This is a column about the most rampant and deadliest human affliction.
I'm not talking about starvation or homelessness or cancer or drug addiction.
I'm talking about loneliness.
Loneliness is not about being alone. Loneliness is about facing life's challenges and feeling like no one in the whole world gives a damn.
It's a feeling of sadness and despair that your difficulties are ones that you suffer in a stifling vacuum, with no human compassion available to serve as an ointment for your painful wounds.
Mother Theresa tells the story of an old man crumbled up against the curb in an alley in Calcutta. He had been left for dead, his body covered with pustulating abscesses, fecal matter, and maggots.
This poor dying soul was too weak to do anything other than lie there in the street waiting to die.
Tiny Mother Theresa took the man up into her arms, showing no revulsion at his disgusting condition and the putrid stench that emanated from his body. Instead, she looked at him with the very deepest love and took him back to her home for the dying.
She and an assistant gently bathed him, treated his wounds, and dressed him in a fresh linen robe.
He died after just a few hours. However, Mother Theresa noted the look of complete joy in this man's faded blue eyes as she held him in her arms, his last breath about to fade away.
He was happy because somebody loved and cared for him as he faced his final torture.
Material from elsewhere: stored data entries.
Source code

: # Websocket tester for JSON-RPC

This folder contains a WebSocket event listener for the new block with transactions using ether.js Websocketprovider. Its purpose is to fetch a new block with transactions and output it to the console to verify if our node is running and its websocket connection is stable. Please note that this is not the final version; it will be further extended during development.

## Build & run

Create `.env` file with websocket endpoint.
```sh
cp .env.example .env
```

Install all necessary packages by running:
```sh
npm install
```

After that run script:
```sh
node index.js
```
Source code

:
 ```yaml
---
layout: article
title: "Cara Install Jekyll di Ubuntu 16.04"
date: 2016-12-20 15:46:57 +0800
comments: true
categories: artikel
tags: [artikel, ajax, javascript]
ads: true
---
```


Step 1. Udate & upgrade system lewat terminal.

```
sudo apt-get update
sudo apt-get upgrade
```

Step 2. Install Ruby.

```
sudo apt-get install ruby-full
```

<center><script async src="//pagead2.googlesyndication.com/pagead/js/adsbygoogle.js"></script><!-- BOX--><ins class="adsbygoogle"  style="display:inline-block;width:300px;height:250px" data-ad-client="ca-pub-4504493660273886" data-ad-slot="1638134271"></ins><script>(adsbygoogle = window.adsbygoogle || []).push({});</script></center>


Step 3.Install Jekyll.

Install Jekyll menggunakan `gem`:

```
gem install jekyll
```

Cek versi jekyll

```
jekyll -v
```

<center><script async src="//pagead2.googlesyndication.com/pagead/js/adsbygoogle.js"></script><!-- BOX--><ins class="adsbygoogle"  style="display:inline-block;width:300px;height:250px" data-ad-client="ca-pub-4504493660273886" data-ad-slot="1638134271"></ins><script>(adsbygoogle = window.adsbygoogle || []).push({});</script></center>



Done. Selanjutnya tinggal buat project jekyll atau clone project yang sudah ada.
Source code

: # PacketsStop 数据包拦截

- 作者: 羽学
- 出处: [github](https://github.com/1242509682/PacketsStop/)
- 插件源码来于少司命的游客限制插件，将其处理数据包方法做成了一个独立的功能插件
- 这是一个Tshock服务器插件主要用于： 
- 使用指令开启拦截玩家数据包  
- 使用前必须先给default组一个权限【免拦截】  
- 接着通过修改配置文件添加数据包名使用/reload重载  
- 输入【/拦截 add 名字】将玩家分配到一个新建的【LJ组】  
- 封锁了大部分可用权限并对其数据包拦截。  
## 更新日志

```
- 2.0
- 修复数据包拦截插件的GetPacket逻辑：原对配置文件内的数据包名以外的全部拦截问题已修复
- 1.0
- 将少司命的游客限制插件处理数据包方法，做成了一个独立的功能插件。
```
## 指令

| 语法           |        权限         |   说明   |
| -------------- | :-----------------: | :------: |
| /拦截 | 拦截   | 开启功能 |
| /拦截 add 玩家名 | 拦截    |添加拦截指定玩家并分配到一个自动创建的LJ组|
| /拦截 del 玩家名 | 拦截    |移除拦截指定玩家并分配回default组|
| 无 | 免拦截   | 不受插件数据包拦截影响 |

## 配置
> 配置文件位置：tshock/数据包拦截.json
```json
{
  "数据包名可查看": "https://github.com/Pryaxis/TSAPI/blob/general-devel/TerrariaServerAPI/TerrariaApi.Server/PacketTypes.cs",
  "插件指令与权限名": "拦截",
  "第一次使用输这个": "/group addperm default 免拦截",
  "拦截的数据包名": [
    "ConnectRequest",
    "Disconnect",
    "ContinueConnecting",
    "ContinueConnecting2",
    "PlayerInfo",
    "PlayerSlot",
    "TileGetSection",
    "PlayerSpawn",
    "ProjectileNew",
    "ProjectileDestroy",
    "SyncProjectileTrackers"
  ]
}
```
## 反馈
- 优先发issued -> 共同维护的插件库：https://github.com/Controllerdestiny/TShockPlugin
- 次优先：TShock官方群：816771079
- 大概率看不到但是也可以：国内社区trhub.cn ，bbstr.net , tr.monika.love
Mother Theresa told audiences hundreds of times that the real suffering in the world came in the form of loneliness defined as contemplating your harshest reality and knowing that absolutely no one cares.
I remember sitting in a dimly lit room in my Mom and Dad's house just a few years ago as my mother was dying from a painful and unstoppable cancer of the liver. It was three o'clock in the morning and she lay in a hospital bed that had been brought to the house where her children and children's spouses and grandchildren kept a 24-hour vigil by her side to make sure that someone was with her.
We tried to meet all of her needs but most importantly she knew there was always someone there with her as she dragged her cross to Calvary.
I remember that in that overwhelming silence in the middle of the night she opened her eyes just slightly and enough to realize that I was there. She smiled a very gentle and subtle smile that expressed joy in knowing that the affliction of loneliness at least would never be hers to suffer as she soldiered on.
Hospitals. Nursing homes. Prisons. Halfway houses. The back pews in an otherwise empty church. A park bench around the corner from you. The Social Security office. The place where you work. Maybe even your own home.
These are places where you can easily find people who need a word of encouragement and compassion and love.
You may not be Mother Theresa, but you can help to dilute the pain of loneliness.
Maybe you think you should mind your own business and turn away and go on about your day.
I'm asking you to do something a little braver. Talk to the outcast. Make an effort to find people who are facing challenges and show them that you care.
Would you pass the old decrepit lice-infested man in Calcutta?
Lift him up and take him to your home. Bathe him and dress his wounds.
None of us are lonely if we truly have each other.